Exercise brief => After removing every image, reproduce the data exactly as it appears.

Rendered images with source text
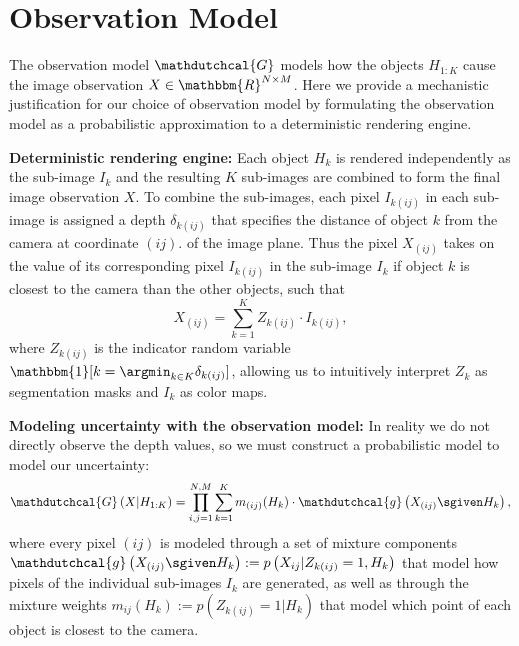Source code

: \appendix
\setlength{\abovedisplayskip}{2pt}
\setlength{\belowdisplayskip}{2pt}

\section{Observation Model} \label{appdx:obs_model}
The observation model $\mathdutchcal{G}$ models how the objects $H_{1:K}$ cause the image observation $X \in \mathbbm{R}^{N \times M}$.
Here we provide a mechanistic justification for our choice of observation model by formulating the observation model as a probabilistic approximation to a deterministic rendering engine.

\textbf{Deterministic rendering engine:} Each object $H_k$ is rendered independently as the sub-image $I_k$ and the resulting $K$ sub-images are combined to form the final image observation $X$. To combine the sub-images, each pixel $I_{k(ij)}$ in each sub-image is assigned a depth $\delta_{k(ij)}$ that specifies the distance of object $k$ from the camera at coordinate $(ij)$. of the image plane. Thus the pixel $X_{(ij)}$ takes on the value of its corresponding pixel $I_{k(ij)}$ in the sub-image $I_k$ if object $k$ is closest to the camera than the other objects, such that
\footnotesize
\begin{equation}
    X_{(ij)} = \sum_{k=1}^K Z_{k(ij)} \cdot I_{k(ij)},
\end{equation}
\normalsize
where $Z_{k(ij)}$ is the indicator random variable $\mathbbm{1}[k = \argmin_{k \in K} \delta_{k(ij)}]$, allowing us to intuitively interpret $Z_{k}$ as segmentation masks and $I_{k}$ as color maps.

\textbf{Modeling uncertainty with the observation model:}
In reality we do not directly observe the depth values, so we must construct a probabilistic model to model our uncertainty:
\footnotesize
\begin{equation} \label{eqn:qppdx:obs_model}
    \mathdutchcal{G}\left(X| H_{1:K}\right) = \prod_{i,j=1}^{N,M} \sum_{k=1}^K m_{(ij)}(H_k) \cdot \mathdutchcal{g}\left(X_{(ij)} \sgiven H_k\right),
\end{equation}
\normalsize
where every pixel $(ij)$ is modeled through a set of mixture components \mbox{$\mathdutchcal{g}\left(X_{(ij)} \sgiven H_k\right) := p\left(X_{ij} | Z_{k(ij)}=1, H_k\right)$} that model how pixels of the individual sub-images $I_k$ are generated,
as well as through the mixture weights $m_{ij}(H_k):= p\left(Z_{k(ij)}=1| H_k\right)$ that model which point of each object is closest to the camera.

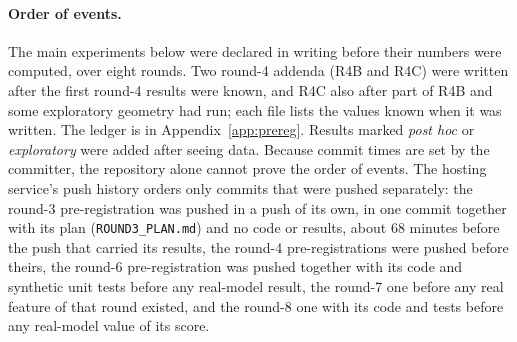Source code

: \documentclass[10pt]{article}
\begin{document}
\paragraph{Order of events.}
The main experiments below were declared in writing before their numbers were computed, over eight rounds.
Two round-4 addenda (R4B and R4C) were written after the first round-4 results were known, and R4C also after part of R4B and some exploratory geometry had run; each file lists the values known when it was written.
The ledger is in Appendix~\ref{app:prereg}.
Results marked \emph{post hoc} or \emph{exploratory} were added after seeing data.
Because commit times are set by the committer, the repository alone cannot prove the order of events. The hosting service's push history orders only commits that were pushed separately: the round-3 pre-registration was pushed in a push of its own, in one commit together with its plan (\texttt{ROUND3\_PLAN.md}) and no code or results, about 68 minutes before the push that carried its results, the round-4 pre-registrations were pushed before theirs, the round-6 pre-registration was pushed together with its code and synthetic unit tests before any real-model result, the round-7 one before any real feature of that round existed, and the round-8 one with its code and tests before any real-model value of its score.

\begin{table}[H]
\centering\footnotesize

\caption{All pre-registered experiments of rounds 1--3 and their outcomes. The pre-registration files are in the repository.}
\label{tab:prereg}
\end{table}

\begin{table}[H]
\centering\footnotesize

\caption{Round-4 pre-registered tests and outcomes (E12 / S11 unless stated). R4B and R4C rows come from addenda written after the R4 results. No kill fired.}
\label{tab:prereg4}
\end{table}

\begin{table}[H]
\centering\footnotesize

\caption{Round-5 pre-registered tests and outcomes (E12 / S11 unless stated). Thresholds were set after scratch runs on five models (SO-type) and three (XCC-type), with plants, worlds and derangements, and a ResNet50 smoke test of the final code. No kill fired.}
\label{tab:prereg5}
\end{table}
\end{document}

The answer =>
Source code

: \appendix
\setlength{\abovedisplayskip}{2pt}
\setlength{\belowdisplayskip}{2pt}

\section{Observation Model} \label{appdx:obs_model}
The observation model $\mathdutchcal{G}$ models how the objects $H_{1:K}$ cause the image observation $X \in \mathbbm{R}^{N \times M}$.
Here we provide a mechanistic justification for our choice of observation model by formulating the observation model as a probabilistic approximation to a deterministic rendering engine.

\textbf{Deterministic rendering engine:} Each object $H_k$ is rendered independently as the sub-image $I_k$ and the resulting $K$ sub-images are combined to form the final image observation $X$. To combine the sub-images, each pixel $I_{k(ij)}$ in each sub-image is assigned a depth $\delta_{k(ij)}$ that specifies the distance of object $k$ from the camera at coordinate $(ij)$. of the image plane. Thus the pixel $X_{(ij)}$ takes on the value of its corresponding pixel $I_{k(ij)}$ in the sub-image $I_k$ if object $k$ is closest to the camera than the other objects, such that
\footnotesize
\begin{equation}
    X_{(ij)} = \sum_{k=1}^K Z_{k(ij)} \cdot I_{k(ij)},
\end{equation}
\normalsize
where $Z_{k(ij)}$ is the indicator random variable $\mathbbm{1}[k = \argmin_{k \in K} \delta_{k(ij)}]$, allowing us to intuitively interpret $Z_{k}$ as segmentation masks and $I_{k}$ as color maps.

\textbf{Modeling uncertainty with the observation model:}
In reality we do not directly observe the depth values, so we must construct a probabilistic model to model our uncertainty:
\footnotesize
\begin{equation} \label{eqn:qppdx:obs_model}
    \mathdutchcal{G}\left(X| H_{1:K}\right) = \prod_{i,j=1}^{N,M} \sum_{k=1}^K m_{(ij)}(H_k) \cdot \mathdutchcal{g}\left(X_{(ij)} \sgiven H_k\right),
\end{equation}
\normalsize
where every pixel $(ij)$ is modeled through a set of mixture components \mbox{$\mathdutchcal{g}\left(X_{(ij)} \sgiven H_k\right) := p\left(X_{ij} | Z_{k(ij)}=1, H_k\right)$} that model how pixels of the individual sub-images $I_k$ are generated,
as well as through the mixture weights $m_{ij}(H_k):= p\left(Z_{k(ij)}=1| H_k\right)$ that model which point of each object is closest to the camera.

Source code

: \documentclass[10pt]{article}
\begin{document}
\paragraph{Order of events.}
The main experiments below were declared in writing before their numbers were computed, over eight rounds.
Two round-4 addenda (R4B and R4C) were written after the first round-4 results were known, and R4C also after part of R4B and some exploratory geometry had run; each file lists the values known when it was written.
The ledger is in Appendix~\ref{app:prereg}.
Results marked \emph{post hoc} or \emph{exploratory} were added after seeing data.
Because commit times are set by the committer, the repository alone cannot prove the order of events. The hosting service's push history orders only commits that were pushed separately: the round-3 pre-registration was pushed in a push of its own, in one commit together with its plan (\texttt{ROUND3\_PLAN.md}) and no code or results, about 68 minutes before the push that carried its results, the round-4 pre-registrations were pushed before theirs, the round-6 pre-registration was pushed together with its code and synthetic unit tests before any real-model result, the round-7 one before any real feature of that round existed, and the round-8 one with its code and tests before any real-model value of its score.

\begin{table}[H]
\centering\footnotesize

\caption{All pre-registered experiments of rounds 1--3 and their outcomes. The pre-registration files are in the repository.}
\label{tab:prereg}
\end{table}

\begin{table}[H]
\centering\footnotesize

\caption{Round-4 pre-registered tests and outcomes (E12 / S11 unless stated). R4B and R4C rows come from addenda written after the R4 results. No kill fired.}
\label{tab:prereg4}
\end{table}

\begin{table}[H]
\centering\footnotesize

\caption{Round-5 pre-registered tests and outcomes (E12 / S11 unless stated). Thresholds were set after scratch runs on five models (SO-type) and three (XCC-type), with plants, worlds and derangements, and a ResNet50 smoke test of the final code. No kill fired.}
\label{tab:prereg5}
\end{table}
\end{document}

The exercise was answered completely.